Given entries –

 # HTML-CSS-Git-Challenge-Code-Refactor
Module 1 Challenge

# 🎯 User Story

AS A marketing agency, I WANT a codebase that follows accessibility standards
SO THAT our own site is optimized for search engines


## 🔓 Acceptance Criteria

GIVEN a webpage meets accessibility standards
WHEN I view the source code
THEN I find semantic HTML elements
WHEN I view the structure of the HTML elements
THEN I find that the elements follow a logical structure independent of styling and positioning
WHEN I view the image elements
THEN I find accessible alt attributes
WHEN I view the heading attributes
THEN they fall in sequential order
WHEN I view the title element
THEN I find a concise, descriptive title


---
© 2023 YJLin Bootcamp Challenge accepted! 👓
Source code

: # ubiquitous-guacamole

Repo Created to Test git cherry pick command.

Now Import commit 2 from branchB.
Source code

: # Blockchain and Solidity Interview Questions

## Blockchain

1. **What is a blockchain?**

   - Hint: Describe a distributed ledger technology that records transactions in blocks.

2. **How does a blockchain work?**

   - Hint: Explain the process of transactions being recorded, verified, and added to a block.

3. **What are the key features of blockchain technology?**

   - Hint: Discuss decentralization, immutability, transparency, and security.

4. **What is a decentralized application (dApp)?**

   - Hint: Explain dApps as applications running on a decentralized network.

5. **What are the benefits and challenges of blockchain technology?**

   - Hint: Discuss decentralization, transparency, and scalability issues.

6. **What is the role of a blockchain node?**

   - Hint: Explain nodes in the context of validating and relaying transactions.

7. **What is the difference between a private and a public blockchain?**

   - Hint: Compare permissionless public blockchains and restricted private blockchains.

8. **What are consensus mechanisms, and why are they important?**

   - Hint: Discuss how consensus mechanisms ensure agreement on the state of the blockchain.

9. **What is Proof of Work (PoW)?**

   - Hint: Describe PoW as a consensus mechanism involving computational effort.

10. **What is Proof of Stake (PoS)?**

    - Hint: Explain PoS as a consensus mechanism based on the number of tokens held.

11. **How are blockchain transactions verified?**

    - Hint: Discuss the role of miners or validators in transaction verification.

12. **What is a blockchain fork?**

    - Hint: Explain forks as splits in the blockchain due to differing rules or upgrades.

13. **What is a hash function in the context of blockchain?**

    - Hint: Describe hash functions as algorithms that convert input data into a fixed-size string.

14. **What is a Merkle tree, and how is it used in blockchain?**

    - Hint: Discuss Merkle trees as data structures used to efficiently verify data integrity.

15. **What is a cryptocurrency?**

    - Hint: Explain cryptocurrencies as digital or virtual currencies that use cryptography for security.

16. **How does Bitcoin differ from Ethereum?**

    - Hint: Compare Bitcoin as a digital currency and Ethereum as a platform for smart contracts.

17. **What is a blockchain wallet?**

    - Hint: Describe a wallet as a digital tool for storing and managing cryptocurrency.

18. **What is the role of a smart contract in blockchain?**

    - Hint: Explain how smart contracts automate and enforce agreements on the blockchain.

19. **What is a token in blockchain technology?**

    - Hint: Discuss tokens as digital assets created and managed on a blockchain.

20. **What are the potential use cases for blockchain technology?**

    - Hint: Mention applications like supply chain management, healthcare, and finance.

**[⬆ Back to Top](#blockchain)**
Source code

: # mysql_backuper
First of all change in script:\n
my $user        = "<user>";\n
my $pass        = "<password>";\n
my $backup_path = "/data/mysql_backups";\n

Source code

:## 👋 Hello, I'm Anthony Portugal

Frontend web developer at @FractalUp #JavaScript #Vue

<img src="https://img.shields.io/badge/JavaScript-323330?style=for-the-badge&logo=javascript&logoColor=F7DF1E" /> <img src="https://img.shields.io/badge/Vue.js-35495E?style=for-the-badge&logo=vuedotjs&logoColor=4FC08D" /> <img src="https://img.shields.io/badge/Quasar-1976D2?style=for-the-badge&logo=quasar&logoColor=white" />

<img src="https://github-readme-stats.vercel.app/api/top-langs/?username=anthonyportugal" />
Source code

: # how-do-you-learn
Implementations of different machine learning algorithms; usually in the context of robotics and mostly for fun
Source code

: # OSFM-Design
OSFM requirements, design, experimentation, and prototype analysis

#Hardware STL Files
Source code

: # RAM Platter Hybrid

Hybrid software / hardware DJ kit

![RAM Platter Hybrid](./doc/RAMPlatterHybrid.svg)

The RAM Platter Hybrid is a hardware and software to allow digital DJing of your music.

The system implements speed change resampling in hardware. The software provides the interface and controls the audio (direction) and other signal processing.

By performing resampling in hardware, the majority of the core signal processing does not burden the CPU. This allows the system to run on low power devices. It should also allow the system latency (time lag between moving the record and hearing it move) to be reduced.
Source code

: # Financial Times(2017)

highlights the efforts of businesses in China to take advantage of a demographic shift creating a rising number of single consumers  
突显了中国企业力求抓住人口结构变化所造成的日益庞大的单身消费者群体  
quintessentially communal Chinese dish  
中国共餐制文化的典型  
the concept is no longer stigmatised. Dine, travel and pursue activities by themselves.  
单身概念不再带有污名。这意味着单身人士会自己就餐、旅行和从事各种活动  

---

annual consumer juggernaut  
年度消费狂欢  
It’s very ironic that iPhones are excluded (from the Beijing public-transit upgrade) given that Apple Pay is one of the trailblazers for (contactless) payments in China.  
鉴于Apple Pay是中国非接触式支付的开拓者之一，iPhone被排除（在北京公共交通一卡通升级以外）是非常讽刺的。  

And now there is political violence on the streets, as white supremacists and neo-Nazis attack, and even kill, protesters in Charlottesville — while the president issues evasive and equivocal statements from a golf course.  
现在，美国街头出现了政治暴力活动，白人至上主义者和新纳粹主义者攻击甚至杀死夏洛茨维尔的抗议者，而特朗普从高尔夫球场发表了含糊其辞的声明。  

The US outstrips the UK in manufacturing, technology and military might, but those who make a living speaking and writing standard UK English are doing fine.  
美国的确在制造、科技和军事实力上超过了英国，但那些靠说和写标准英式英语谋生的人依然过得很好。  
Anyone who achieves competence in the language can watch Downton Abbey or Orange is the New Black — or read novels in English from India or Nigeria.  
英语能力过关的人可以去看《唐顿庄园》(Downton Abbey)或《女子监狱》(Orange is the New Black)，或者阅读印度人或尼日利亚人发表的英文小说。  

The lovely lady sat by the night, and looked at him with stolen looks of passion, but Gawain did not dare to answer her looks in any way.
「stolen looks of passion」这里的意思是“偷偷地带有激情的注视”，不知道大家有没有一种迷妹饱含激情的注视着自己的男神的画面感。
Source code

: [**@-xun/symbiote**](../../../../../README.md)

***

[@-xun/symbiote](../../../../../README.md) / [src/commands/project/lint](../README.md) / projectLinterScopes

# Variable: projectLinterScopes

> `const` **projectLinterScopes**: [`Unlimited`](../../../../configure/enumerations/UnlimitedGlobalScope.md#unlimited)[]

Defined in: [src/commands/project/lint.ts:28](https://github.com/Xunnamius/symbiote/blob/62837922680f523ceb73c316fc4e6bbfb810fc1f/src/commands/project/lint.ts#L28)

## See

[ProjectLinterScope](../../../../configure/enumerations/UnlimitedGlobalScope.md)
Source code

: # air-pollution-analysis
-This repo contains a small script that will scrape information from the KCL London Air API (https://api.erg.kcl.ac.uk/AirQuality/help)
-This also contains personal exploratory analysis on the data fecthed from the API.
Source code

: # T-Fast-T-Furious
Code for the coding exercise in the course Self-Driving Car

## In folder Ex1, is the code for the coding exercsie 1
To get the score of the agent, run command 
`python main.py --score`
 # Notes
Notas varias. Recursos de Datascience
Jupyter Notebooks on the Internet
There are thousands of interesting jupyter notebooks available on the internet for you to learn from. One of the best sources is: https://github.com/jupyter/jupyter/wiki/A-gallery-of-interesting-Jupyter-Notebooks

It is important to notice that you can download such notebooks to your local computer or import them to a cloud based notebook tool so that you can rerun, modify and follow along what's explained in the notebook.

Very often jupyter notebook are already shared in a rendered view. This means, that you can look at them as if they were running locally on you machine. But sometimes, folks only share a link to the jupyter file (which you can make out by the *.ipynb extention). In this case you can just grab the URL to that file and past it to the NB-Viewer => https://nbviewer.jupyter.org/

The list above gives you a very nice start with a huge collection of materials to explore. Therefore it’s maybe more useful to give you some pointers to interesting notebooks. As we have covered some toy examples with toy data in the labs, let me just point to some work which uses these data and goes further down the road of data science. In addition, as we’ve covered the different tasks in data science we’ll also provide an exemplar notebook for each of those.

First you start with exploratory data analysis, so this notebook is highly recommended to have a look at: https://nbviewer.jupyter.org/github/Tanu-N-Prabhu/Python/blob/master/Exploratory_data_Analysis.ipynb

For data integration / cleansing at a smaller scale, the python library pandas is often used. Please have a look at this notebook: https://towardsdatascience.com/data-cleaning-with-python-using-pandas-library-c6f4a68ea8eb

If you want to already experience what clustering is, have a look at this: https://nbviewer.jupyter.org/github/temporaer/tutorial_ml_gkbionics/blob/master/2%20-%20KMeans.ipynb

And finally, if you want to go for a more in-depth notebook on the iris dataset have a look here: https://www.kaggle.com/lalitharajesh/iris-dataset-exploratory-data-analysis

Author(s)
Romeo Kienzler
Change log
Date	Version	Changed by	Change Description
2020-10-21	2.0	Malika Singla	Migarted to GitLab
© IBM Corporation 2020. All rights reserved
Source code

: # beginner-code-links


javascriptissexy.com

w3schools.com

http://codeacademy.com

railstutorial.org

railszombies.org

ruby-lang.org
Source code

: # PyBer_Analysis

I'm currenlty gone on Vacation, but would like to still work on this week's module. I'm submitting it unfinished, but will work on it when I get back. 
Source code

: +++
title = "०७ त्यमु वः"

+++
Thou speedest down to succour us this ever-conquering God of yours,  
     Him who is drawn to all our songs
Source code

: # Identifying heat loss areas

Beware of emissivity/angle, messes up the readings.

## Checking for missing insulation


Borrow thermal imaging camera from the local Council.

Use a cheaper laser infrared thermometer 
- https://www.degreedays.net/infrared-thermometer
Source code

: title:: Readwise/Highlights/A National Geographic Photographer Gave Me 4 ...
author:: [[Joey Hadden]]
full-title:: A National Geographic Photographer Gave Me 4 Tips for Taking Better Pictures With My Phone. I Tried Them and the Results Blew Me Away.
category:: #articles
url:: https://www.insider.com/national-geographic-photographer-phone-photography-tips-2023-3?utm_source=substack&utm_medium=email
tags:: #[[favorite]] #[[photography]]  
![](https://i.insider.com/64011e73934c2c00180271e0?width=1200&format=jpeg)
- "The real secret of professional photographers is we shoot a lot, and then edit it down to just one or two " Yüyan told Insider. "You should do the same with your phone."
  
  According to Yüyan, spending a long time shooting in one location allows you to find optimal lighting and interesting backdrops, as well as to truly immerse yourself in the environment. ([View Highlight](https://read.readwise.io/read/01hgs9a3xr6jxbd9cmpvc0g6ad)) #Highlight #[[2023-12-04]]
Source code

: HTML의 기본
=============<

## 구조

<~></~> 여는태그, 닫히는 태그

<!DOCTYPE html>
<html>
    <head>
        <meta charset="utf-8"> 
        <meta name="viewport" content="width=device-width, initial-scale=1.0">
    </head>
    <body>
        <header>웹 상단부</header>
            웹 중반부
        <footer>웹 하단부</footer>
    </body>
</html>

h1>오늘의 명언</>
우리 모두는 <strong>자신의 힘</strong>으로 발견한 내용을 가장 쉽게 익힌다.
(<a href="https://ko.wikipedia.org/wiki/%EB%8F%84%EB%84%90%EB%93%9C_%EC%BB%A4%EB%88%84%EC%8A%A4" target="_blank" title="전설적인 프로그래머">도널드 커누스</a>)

Your goal – For the word "wallet", go through the records and show each line that carries it.

Response for this exercise –
17. **What is a blockchain wallet?**
    - Hint: Describe a wallet as a digital tool for storing and managing cryptocurrency.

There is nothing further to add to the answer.